Skip to content

KDProcessing

Dataset processing class for knowledge distillation training.

Parameters

  • queries ('datasets.Dataset | datasets.DatasetDict')

    Queries dataset.

  • documents ('datasets.Dataset | datasets.DatasetDict')

    Documents dataset.

  • split ('str') – defaults to train

    Split to use for the queries and documents datasets. Used only if the queries and documents are of type datasets.DatasetDict.
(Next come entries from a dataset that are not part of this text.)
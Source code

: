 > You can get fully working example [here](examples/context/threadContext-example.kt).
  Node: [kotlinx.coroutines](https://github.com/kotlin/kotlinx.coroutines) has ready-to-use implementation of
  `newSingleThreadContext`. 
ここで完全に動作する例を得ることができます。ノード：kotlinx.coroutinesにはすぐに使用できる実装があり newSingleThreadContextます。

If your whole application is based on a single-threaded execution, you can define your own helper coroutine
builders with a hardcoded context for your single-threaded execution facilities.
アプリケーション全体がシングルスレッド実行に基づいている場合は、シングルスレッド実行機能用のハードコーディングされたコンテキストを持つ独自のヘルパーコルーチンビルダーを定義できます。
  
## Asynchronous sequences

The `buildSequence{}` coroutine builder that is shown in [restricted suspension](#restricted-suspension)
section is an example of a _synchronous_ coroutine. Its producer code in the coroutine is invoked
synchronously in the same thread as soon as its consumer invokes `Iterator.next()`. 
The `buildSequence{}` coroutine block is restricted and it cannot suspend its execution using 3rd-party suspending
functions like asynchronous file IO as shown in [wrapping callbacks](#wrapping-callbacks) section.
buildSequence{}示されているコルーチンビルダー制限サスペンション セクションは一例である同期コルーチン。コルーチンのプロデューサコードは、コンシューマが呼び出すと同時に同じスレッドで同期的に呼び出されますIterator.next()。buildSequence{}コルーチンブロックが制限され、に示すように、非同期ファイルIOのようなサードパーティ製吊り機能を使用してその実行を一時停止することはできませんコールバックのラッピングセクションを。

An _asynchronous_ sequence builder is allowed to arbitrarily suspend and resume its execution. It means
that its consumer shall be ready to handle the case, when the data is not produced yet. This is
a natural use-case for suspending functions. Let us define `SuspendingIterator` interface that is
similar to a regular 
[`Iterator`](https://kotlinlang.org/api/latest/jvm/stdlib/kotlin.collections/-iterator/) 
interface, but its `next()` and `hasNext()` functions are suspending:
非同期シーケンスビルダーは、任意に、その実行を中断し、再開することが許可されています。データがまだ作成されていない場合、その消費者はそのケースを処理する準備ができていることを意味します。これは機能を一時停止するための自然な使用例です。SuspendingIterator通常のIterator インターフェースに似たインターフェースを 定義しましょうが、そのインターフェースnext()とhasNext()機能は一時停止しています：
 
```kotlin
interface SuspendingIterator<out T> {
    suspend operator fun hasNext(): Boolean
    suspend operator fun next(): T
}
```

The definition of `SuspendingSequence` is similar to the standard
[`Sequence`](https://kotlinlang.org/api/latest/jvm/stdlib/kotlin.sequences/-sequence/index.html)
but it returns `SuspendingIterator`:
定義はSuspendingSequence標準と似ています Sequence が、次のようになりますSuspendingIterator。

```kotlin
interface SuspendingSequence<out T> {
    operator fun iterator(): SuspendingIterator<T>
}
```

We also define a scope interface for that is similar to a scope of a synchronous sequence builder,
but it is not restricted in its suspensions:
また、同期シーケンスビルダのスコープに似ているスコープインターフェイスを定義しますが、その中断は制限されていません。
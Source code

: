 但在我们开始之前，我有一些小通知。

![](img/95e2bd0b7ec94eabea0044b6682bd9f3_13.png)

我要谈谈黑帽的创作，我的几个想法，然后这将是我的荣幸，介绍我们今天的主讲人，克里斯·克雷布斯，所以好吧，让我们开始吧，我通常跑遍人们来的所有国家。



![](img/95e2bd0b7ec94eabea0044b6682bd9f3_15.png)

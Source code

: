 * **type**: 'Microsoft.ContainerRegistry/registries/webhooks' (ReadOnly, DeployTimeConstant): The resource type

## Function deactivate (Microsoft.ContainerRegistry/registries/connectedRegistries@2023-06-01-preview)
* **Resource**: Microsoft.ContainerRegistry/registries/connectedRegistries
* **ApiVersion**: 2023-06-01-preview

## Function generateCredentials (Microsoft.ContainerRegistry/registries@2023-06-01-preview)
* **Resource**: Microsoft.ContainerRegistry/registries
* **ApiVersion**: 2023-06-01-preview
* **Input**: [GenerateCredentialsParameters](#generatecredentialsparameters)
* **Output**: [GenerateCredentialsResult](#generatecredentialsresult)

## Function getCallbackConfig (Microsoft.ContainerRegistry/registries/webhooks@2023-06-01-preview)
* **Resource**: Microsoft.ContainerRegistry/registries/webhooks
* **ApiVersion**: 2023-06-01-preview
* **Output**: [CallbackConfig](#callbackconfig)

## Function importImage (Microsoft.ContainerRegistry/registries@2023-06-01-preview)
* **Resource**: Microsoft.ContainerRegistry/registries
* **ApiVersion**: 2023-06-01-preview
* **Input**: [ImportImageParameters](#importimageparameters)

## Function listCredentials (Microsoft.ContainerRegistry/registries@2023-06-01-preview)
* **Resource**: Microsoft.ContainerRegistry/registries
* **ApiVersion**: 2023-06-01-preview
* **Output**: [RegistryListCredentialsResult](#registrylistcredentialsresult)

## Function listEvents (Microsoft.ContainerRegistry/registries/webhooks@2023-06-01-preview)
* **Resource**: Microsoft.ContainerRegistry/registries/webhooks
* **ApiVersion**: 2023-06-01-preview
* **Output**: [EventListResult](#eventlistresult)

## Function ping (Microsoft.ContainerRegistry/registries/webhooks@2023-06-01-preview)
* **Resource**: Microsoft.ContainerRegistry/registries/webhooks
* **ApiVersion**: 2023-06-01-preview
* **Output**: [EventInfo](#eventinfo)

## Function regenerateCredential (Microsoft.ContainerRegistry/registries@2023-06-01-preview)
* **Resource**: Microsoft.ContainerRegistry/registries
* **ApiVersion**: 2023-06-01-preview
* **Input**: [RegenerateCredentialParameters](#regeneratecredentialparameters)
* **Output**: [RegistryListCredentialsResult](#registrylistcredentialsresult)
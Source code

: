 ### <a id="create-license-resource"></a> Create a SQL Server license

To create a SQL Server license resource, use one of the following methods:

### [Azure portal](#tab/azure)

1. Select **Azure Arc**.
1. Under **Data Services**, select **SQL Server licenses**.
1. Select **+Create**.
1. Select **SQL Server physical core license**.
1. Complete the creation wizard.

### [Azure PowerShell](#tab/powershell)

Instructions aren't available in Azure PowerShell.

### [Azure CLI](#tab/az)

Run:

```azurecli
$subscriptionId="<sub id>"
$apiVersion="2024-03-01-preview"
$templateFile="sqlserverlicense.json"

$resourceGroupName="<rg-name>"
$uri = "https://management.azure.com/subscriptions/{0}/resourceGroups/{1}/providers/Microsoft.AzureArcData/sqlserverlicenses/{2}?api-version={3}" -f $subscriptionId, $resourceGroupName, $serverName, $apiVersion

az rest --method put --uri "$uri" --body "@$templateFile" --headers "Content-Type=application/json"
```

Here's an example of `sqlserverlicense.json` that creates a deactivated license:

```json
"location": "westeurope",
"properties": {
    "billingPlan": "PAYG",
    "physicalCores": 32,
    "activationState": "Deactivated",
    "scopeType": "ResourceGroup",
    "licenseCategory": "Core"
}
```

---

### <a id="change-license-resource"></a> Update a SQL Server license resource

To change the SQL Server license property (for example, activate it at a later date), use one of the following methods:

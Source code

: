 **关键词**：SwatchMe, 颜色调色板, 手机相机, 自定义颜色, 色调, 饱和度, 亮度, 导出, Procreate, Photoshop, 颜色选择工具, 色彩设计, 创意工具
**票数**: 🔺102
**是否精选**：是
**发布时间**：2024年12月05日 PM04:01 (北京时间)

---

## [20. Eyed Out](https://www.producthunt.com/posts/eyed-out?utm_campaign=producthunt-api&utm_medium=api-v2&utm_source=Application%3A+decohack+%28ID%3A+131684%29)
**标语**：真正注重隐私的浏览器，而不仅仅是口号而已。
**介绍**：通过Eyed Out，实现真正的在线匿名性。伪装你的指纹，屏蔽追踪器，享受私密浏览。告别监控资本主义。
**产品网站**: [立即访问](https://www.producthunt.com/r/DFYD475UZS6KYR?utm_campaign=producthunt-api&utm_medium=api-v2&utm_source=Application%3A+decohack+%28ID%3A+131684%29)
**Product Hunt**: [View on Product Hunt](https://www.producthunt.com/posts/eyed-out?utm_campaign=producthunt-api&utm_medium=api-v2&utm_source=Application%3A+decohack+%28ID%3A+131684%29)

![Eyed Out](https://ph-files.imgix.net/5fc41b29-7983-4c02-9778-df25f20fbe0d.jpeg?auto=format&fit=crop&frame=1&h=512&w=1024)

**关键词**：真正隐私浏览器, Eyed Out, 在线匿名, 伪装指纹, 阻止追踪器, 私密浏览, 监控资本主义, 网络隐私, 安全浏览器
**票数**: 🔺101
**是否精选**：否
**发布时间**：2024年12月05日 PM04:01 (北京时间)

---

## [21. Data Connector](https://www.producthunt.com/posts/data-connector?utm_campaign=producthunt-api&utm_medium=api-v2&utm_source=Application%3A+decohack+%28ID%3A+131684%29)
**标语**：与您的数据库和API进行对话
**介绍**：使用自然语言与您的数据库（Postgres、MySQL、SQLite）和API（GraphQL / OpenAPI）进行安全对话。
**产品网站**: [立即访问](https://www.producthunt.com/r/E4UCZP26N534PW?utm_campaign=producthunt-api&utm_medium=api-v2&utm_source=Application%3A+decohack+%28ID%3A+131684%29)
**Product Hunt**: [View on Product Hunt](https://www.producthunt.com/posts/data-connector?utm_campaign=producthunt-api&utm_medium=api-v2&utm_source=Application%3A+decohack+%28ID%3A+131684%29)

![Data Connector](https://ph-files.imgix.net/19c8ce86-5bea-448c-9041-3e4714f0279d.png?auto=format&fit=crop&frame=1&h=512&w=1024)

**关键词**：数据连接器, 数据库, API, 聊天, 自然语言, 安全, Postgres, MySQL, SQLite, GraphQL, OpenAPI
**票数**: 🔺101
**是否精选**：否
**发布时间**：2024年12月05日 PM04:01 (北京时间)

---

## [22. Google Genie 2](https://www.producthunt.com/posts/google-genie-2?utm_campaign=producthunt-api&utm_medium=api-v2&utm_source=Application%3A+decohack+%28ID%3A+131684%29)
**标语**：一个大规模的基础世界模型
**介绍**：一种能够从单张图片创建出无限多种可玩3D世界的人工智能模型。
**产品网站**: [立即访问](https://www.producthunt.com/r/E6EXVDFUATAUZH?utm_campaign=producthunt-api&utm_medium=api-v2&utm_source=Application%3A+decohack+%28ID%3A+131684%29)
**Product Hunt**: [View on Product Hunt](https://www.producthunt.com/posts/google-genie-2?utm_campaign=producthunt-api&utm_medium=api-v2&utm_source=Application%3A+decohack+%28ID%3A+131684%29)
  • n_ways ('int') – defaults to 32

    Number of scores to keep for the distillation.

Examples

>>> from datasets import load_dataset
>>> from pylate import utils

>>> train = load_dataset(
...    path="lightonai/lighton-ms-marco-mini",
...    name="train",
...    split="train",
... )

>>> queries = load_dataset(
...    path="lightonai/lighton-ms-marco-mini",
...    name="queries",
...    split="train",
... )

>>> documents = load_dataset(
...    path="lightonai/lighton-ms-marco-mini",
...    name="documents",
...    split="train",
... )

>>> train.set_transform(
...    utils.KDProcessing(
...        queries=queries, documents=documents
...    ).transform,
... )

>>> for sample in train:
...     assert "documents" in sample and isinstance(sample["documents"], list)
...     assert "query" in sample and isinstance(sample["query"], str)
...     assert "scores" in sample and isinstance(sample["scores"], list)

Methods

map

Process a single example.

Parameters

  • example ('dict')
transform

Update the input dataset with the queries and documents.

Parameters

  • examples ('dict')